# Help guys am I doing right!!!!



## ma1978 (May 30, 2009)

We have adopted 15mth old little boy who is lovely but they last few weeks he used to be really good when people came over but now he's started to scream and crying and throw himself on the floor I have been ignoring this behaviour as our health visitor said that it's just tantrum has anyone else encounter this and if so how did you curb it. X x thanks so much.


----------



## GERTIE179 (Apr 20, 2005)

Hi,
There's no right or wrong per se - but you obviously feel it could be more. Ignoring tantrums is normal HV advice etc and I do ignore somewhat now (my LO is now 2.5).

But my LO at 15mths didnt do tantrums - he had meltdown that were distress tantrums. True tantrums are where they're wanting to get their own way. Is he showing distress that people are leaving or just getting unsettled with people being in his home?

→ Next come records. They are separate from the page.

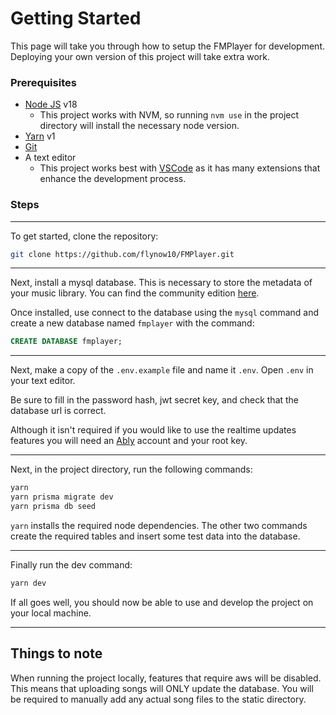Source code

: # Getting Started

This page will take you through how to setup the FMPlayer for development. Deploying your own version of this project will take extra work.

### Prerequisites

- [Node JS](https://nodejs.org/en) v18
  - This project works with NVM, so running `nvm use` in the project directory will install the necessary node version.
- [Yarn](https://classic.yarnpkg.com/lang/en/) v1
- [Git](https://git-scm.com/)
- A text editor
  - This project works best with [VSCode](https://code.visualstudio.com/) as it has many extensions that enhance the development process.

### Steps

---

To get started, clone the repository:

```sh
git clone https://github.com/flynow10/FMPlayer.git
```

---

Next, install a mysql database. This is necessary to store the metadata of your music library. You can find the community edition [here](https://www.mysql.com/products/community/).

Once installed, use connect to the database using the `mysql` command and create a new database named `fmplayer` with the command:

```sql
CREATE DATABASE fmplayer;
```

---

Next, make a copy of the `.env.example` file and name it `.env`. Open `.env` in your text editor.

Be sure to fill in the password hash, jwt secret key, and check that the database url is correct.

Although it isn't required if you would like to use the realtime updates features you will need an [Ably](https://ably.com/) account and your root key.

---

Next, in the project directory, run the following commands:

```sh
yarn
yarn prisma migrate dev
yarn prisma db seed
```

`yarn` installs the required node dependencies.
The other two commands create the required tables and insert some test data into the database.

---

Finally run the dev command:

```sh
yarn dev
```

If all goes well, you should now be able to use and develop the project on your local machine.

---

## Things to note

When running the project locally, features that require aws will be disabled. This means that uploading songs will ONLY update the database. You will be required to manually add any actual song files to the static directory.
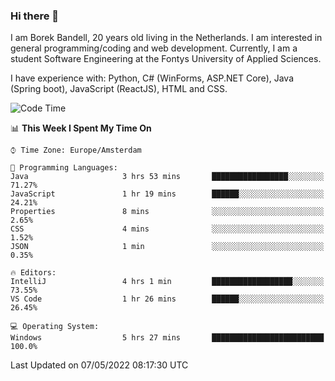 ### Hi there 👋

I am Borek Bandell, 20 years old living in the Netherlands. I am interested in general programming/coding and web development. Currently, I am a student Software Engineering at the Fontys University of Applied Sciences.

I have experience with: Python, C# (WinForms, ASP.NET Core), Java (Spring boot), JavaScript (ReactJS), HTML and CSS.

<!--START_SECTION:waka-->
![Code Time](http://img.shields.io/badge/Code%20Time-112%20hrs%2055%20mins-blue)

📊 **This Week I Spent My Time On** 

```text
⌚︎ Time Zone: Europe/Amsterdam

💬 Programming Languages: 
Java                     3 hrs 53 mins       █████████████████░░░░░░░░   71.27% 
JavaScript               1 hr 19 mins        ██████░░░░░░░░░░░░░░░░░░░   24.21% 
Properties               8 mins              ░░░░░░░░░░░░░░░░░░░░░░░░░   2.65% 
CSS                      4 mins              ░░░░░░░░░░░░░░░░░░░░░░░░░   1.52% 
JSON                     1 min               ░░░░░░░░░░░░░░░░░░░░░░░░░   0.35%

🔥 Editors: 
IntelliJ                 4 hrs 1 min         ██████████████████░░░░░░░   73.55% 
VS Code                  1 hr 26 mins        ██████░░░░░░░░░░░░░░░░░░░   26.45%

💻 Operating System: 
Windows                  5 hrs 27 mins       █████████████████████████   100.0%

```


 Last Updated on 07/05/2022 08:17:30 UTC
<!--END_SECTION:waka-->

<!--**tcBorek2002/tcBorek2002** is a ✨ _special_ ✨ repository because its `README.md` (this file) appears on your GitHub profile.

Here are some ideas to get you started:

- 🔭 I’m currently working on ...
- 🌱 I’m currently learning ...
- 👯 I’m looking to collaborate on ...
- 🤔 I’m looking for help with ...
- 💬 Ask me about ...
- 📫 How to reach me: ...
- 😄 Pronouns: ...
- ⚡ Fun fact: ...
-->

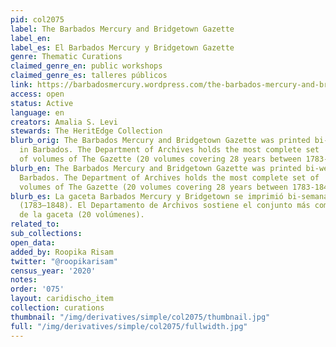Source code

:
 ```yaml
---
pid: col2075
label: The Barbados Mercury and Bridgetown Gazette
label_en:
label_es: El Barbados Mercury y Bridgetown Gazette
genre: Thematic Curations
claimed_genre_en: public workshops
claimed_genre_es: talleres públicos
link: https://barbadosmercury.wordpress.com/the-barbados-mercury-and-bridgetown-gazette/
access: open
status: Active
language: en
creators: Amalia S. Levi
stewards: The HeritEdge Collection
blurb_orig: The Barbados Mercury and Bridgetown Gazette ​was ​printed​ ​bi-weekly​
  ​in​ ​Barbados. The Department of​ ​Archives holds ​the​ ​most​ ​complete​ ​set​
  ​of​ ​volumes​ ​of​ ​​The Gazette (20 volumes covering 28 years between 1783-1848).
blurb_en: The Barbados Mercury and Bridgetown Gazette ​was ​printed​ ​bi-weekly​ ​in​
  ​Barbados. The Department of​ ​Archives holds ​the​ ​most​ ​complete​ ​set​ ​of​
  ​volumes​ ​of​ ​​The Gazette (20 volumes covering 28 years between 1783-1848).
blurb_es: La gaceta Barbados Mercury y Bridgetown se imprimió bi-semanalmente en Barbados
  (1783–1848). El Departamento de Archivos sostiene el conjunto más completo de volúmenes
  de la gaceta (20 volúmenes).
related_to:
sub_collections:
open_data:
added_by: Roopika Risam
twitter: "@roopikarisam"
census_year: '2020'
notes:
order: '075'
layout: caridischo_item
collection: curations
thumbnail: "/img/derivatives/simple/col2075/thumbnail.jpg"
full: "/img/derivatives/simple/col2075/fullwidth.jpg"
---
```

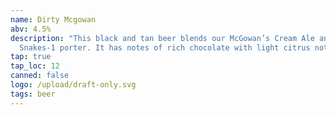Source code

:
 ```yaml
---
name: Dirty Mcgowan
abv: 4.5%
description: "This black and tan beer blends our McGowan’s Cream Ale and
  Snakes-1 porter. It has notes of rich chocolate with light citrus notes. "
tap: true
tap_loc: 12
canned: false
logo: /upload/draft-only.svg
tags: beer
---
```

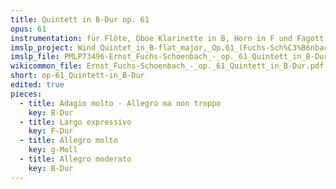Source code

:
 ```yaml
---
title: Quintett in B-Dur op. 61
opus: 61
instrumentation: für Flöte, Oboe Klarinette in B, Horn in F und Fagott
imslp_project: Wind_Quintet_in_B-flat_major,_Op.61_(Fuchs-Sch%C3%B6nbach,_Ernst)
imslp_file: PMLP73496-Ernst_Fuchs-Schoenbach_-_op._61_Quintett_in_B-Dur.pdf
wikicommon_file: Ernst_Fuchs-Schoenbach_-_op._61_Quintett_in_B-Dur.pdf
short: op-61_Quintett-in_B-Dur
edited: true
pieces:
  - title: Adagio molto - Allegro ma non troppo
    key: B-Dur
  - title: Largo expressivo
    key: F-Dur
  - title: Allegro molto
    key: g-Moll
  - title: Allegro moderato
    key: B-Dur
---
```

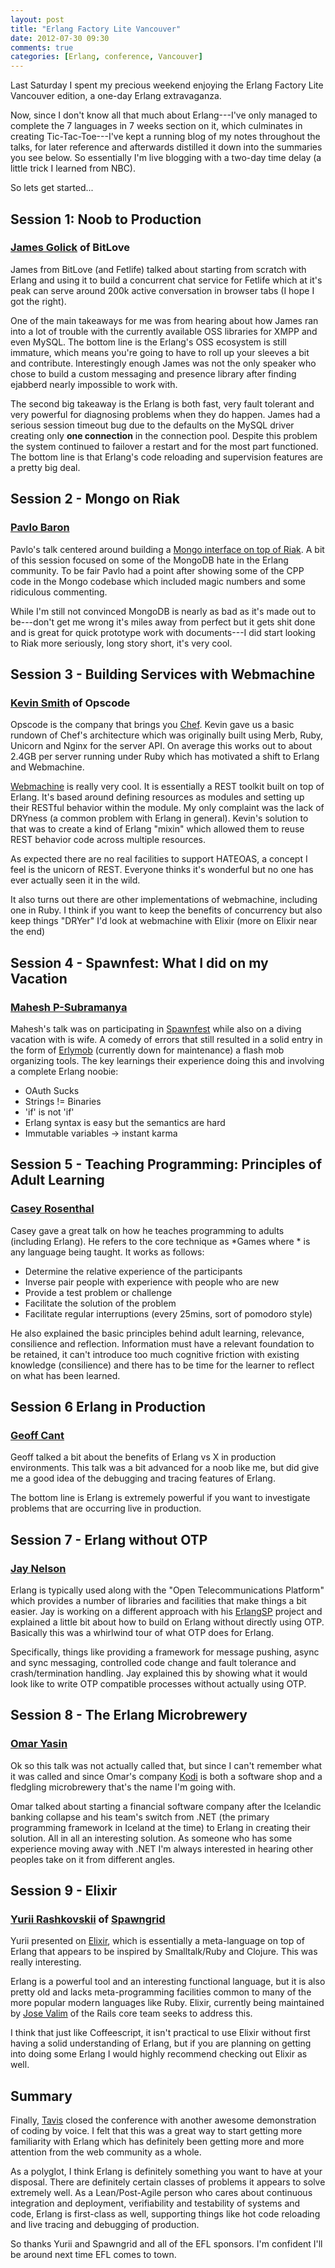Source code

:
 ```yaml
---
layout: post
title: "Erlang Factory Lite Vancouver"
date: 2012-07-30 09:30
comments: true
categories: [Erlang, conference, Vancouver]
---
```


Last Saturday I spent my precious weekend enjoying the Erlang Factory Lite
Vancouver edition, a one-day Erlang extravaganza.

Now, since I don't know all that much about Erlang---I've only managed to
complete the 7 languages in 7 weeks section on it, which culminates in creating
Tic-Tac-Toe---I've kept a running blog of my notes throughout the talks, for
later reference and afterwards distilled it down into the summaries you see
below. So essentially I'm live blogging with a two-day time delay (a little
trick I learned from NBC).

So lets get started...

<!--more-->

## Session 1: Noob to Production
### [James Golick](jamesgolick.com) of BitLove

James from BitLove (and Fetlife) talked about starting from scratch with Erlang
and using it to build a concurrent chat service for Fetlife which at it's peak
can serve around 200k active conversation in browser tabs (I hope I got the
right).

One of the main takeaways for me was from hearing about how James ran into a
lot of trouble with the currently available OSS libraries for XMPP and even
MySQL. The bottom line is the Erlang's OSS ecosystem is still immature, which
means you're going to have to roll up your sleeves a bit and contribute.
Interestingly enough James was not the only speaker who chose to build a custom
messaging and presence library after finding ejabberd nearly impossible to work
with.

The second big takeaway is the Erlang is both fast, very fault tolerant and
very powerful for diagnosing problems when they do happen. James had a serious
session timeout bug due to the defaults on the MySQL driver creating only **one
connection** in the connection pool. Despite this problem the system continued
to failover a restart and for the most part functioned. The bottom line is that
Erlang's code reloading and supervision features are a pretty big deal.

## Session 2 - Mongo on Riak
### [Pavlo Baron](https://twitter.com/pavlobaron)

Pavlo's talk centered around building a [Mongo interface on top of Riak](https://github.com/pavlobaron/riak_mongo/). A bit of
this session focused on some of the MongoDB hate in the Erlang community. To be
fair Pavlo had a point after showing some of the CPP code in the Mongo codebase
which included magic numbers and some ridiculous commenting.

While I'm still not convinced MongoDB is nearly as bad as it's made out to
be---don't get me wrong it's miles away from perfect but it gets shit done and
is great for quick prototype work with documents---I did start looking to Riak
more seriously, long story short, it's very cool.

## Session 3 - Building Services with Webmachine
### [Kevin Smith](http://twitter.com/kevsmith) of Opscode

Opscode is the company that brings you [Chef](http://www.opscode.com/chef/).
Kevin gave us a basic rundown of Chef's architecture which was originally built
using Merb, Ruby, Unicorn and Nginx for the server API. On average this works
out to about 2.4GB per server running under Ruby which has motivated a shift to
Erlang and Webmachine.

[Webmachine](http://wiki.basho.com/Webmachine.html) is really very cool. It is
essentially a REST toolkit built on top of Erlang. It's based around defining
resources as modules and setting up their RESTful behavior within the module.
My only complaint was the lack of DRYness (a common problem with Erlang in
general). Kevin's solution to that was to create a kind of Erlang "mixin" which
allowed them to reuse REST behavior code across multiple resources.

As expected there are no real facilities to support HATEOAS, a concept I feel
is the unicorn of REST. Everyone thinks it's wonderful but no one has ever
actually seen it in the wild.

It also turns out there are other implementations of webmachine, including one
in Ruby. I think if you want to keep the benefits of concurrency but also keep
things "DRYer" I'd look at webmachine with Elixir (more on Elixir near the end)

##  Session 4 - Spawnfest: What I did on my Vacation
### [Mahesh P-Subramanya](https://twitter.com/dieswaytoofast)

Mahesh's talk was on participating in [Spawnfest](http://spawnfest.com/) while
also on a diving vacation with is wife. A comedy of errors that still resulted
in a solid entry in the form of [Erlymob](http://erlymob.com/) (currently down
for maintenance) a flash mob organizing tools.  The key learnings their
experience doing this and involving a complete Erlang noobie:

* OAuth Sucks
* Strings != Binaries
* 'if' is not 'if'
* Erlang syntax is easy but the semantics are hard
* Immutable variables -> instant karma

## Session 5 - Teaching Programming: Principles of Adult Learning
### [Casey Rosenthal](https://twitter.com/caseyrosenthal/)

Casey gave a great talk on how he teaches programming to adults (including
Erlang). He refers to the core technique as \*Games where \* is any language
being taught. It works as follows:

* Determine the relative experience of the participants
* Inverse pair people with experience with people who are new
* Provide a test problem or challenge
* Facilitate the solution of the problem
* Facilitate regular interruptions (every 25mins, sort of pomodoro style)

He also explained the basic principles behind adult learning, relevance,
consilience and reflection. Information must have a relevant foundation to be
retained, it can't introduce too much cognitive friction with existing
knowledge (consilience) and there has to be time for the learner to reflect on
what has been learned.

## Session 6 Erlang in Production
### [Geoff Cant](https://twitter.com/archaelus/)

Geoff talked a bit about the benefits of Erlang vs X in production
environments. This talk was a bit advanced for a noob like me, but did give me
a good idea of the debugging and tracing features of Erlang. 

The bottom line is Erlang is extremely powerful if you want to investigate
problems that are occurring live in production. 

## Session 7 - Erlang without OTP
### [Jay Nelson](http://twitter.com/duomark)

Erlang is typically used along with the "Open Telecommunications Platform" which provides a number of libraries and facilities that make things a bit easier. Jay is working on a different approach with his [ErlangSP](https://github.com/duomark/erlangsp) project and explained a little bit about how to build on Erlang without directly using OTP. Basically this was a whirlwind tour of what OTP does for Erlang.

Specifically, things like providing a framework for message pushing, async and
sync messaging, controlled code change and fault tolerance and
crash/termination handling. Jay explained this by showing what it would look
like to write OTP compatible processes without actually using OTP.

## Session 8 - The Erlang Microbrewery
### [Omar Yasin](https://twitter.com/omark://twitter.com/omarkj)

Ok so this talk was not actually called that, but since I can't remember what
it was called and since Omar's company [Kodi](http://kodiak.is/) is both a
software shop and a fledgling microbrewery that's the name I'm going with.

Omar talked about starting a financial software company after the Icelandic
banking collapse and his team's switch from .NET (the primary programming
framework in Iceland at the time) to Erlang in creating their solution. All in
all an interesting solution. As someone who has some experience moving away
with .NET I'm always interested in hearing other peoples take on it from
different angles.

## Session 9 - Elixir
### [Yurii Rashkovskii](https://twitter.com/yrashk) of [Spawngrid](http://spawngrid.com)

Yurii presented on [Elixir](http://elixir-lang.org/), which is essentially a
meta-language on top of Erlang that appears to be inspired by Smalltalk/Ruby
and Clojure. This was really interesting. 

Erlang is a powerful tool and an interesting functional language, but it is
also pretty old and lacks meta-programming facilities common to many of the
more popular modern languages like Ruby. Elixir, currently being maintained by
[Jose Valim](https://twitter.com/josevalim) of the Rails core team seeks to
address this.

I think that just like Coffeescript, it isn't practical to use Elixir without
first having a solid understanding of Erlang, but if you are planning on
getting into doing some Erlang I would highly recommend checking out Elixir as
well.

## Summary

Finally, [Tavis](https://twitter.com/tavisrudd) closed the conference with
another awesome demonstration of coding by voice. I felt that this was a great
way to start getting more familiarity with Erlang which has definitely been
getting more and more attention from the web community as a whole.

As a polyglot, I think Erlang is definitely something you want to have at your
disposal. There are definitely certain classes of problems it appears to solve
extremely well. As a Lean/Post-Agile person who cares about continuous
integration and deployment, verifiability and testability of systems and code,
Erlang is first-class as well, supporting things like hot code reloading and
live tracing and debugging of production. 

So thanks Yurii and Spawngrid and all of the EFL sponsors. I'm confident I'll
be around next time EFL comes to town.
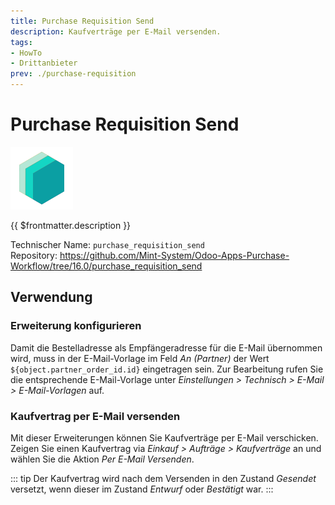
 ```yaml
---
title: Purchase Requisition Send
description: Kaufverträge per E-Mail versenden.
tags:
- HowTo
- Drittanbieter
prev: ./purchase-requisition
---
```

# Purchase Requisition Send
![icon_oms_box](attachments/icons_odoo_mint_system.png)

{{ $frontmatter.description }}

Technischer Name: `purchase_requisition_send`\
Repository: <https://github.com/Mint-System/Odoo-Apps-Purchase-Workflow/tree/16.0/purchase_requisition_send>

## Verwendung

### Erweiterung konfigurieren

Damit die Bestelladresse als Empfängeradresse für die E-Mail übernommen wird,  muss in der E-Mail-Vorlage im Feld  *An (Partner)* der Wert `${object.partner_order_id.id}` eingetragen sein. Zur Bearbeitung rufen Sie die entsprechende E-Mail-Vorlage unter *Einstellungen > Technisch > E-Mail > E-Mail-Vorlagen* auf.

### Kaufvertrag per E-Mail versenden

Mit dieser Erweiterungen können Sie Kaufverträge per E-Mail verschicken. Zeigen Sie einen Kaufvertrag via *Einkauf > Aufträge > Kaufverträge* an und wählen Sie die Aktion *Per E-Mail Versenden*.

::: tip
Der Kaufvertrag wird nach dem Versenden in den Zustand *Gesendet* versetzt, wenn dieser im Zustand *Entwurf* oder *Bestätigt* war.
:::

As ours were distress - I consoled or stayed with him. Keep his close is the mantra - you wouldn't leave a 2 month old to cry it out or ignore them. I also used the opportunity to give a name to his feelings and mirror good practice it helps now as even when LO is having a proper 2yr old paddy just before he's totally gone I can remind him to 'big breath' repeatedly and he can do this and we get back to a place where we can distract, calm and then once settled talk about our feelings.

Hope this is helpful
X


----------



## ma1978 (May 30, 2009)

Thank you Hun for your advise. X x


----------



## GERTIE179 (Apr 20, 2005)

This was an earlier thread - its pretty common and a lot of us have been in your shoes with it before (that used to help me lots) :-D

http://www.fertilityfriends.co.uk/forum/index.php?topic=311813.0


----------



## ma1978 (May 30, 2009)

Thanks Hun for all the advice think I'm going to invest in a toddler book to help me out aswell as this afternoon all he did was cry so I gave him a dummy and it settled him down it's just when he can't see me that he has these meltdown. X x


----------



## MummyPea (Jun 11, 2012)

Hi honey.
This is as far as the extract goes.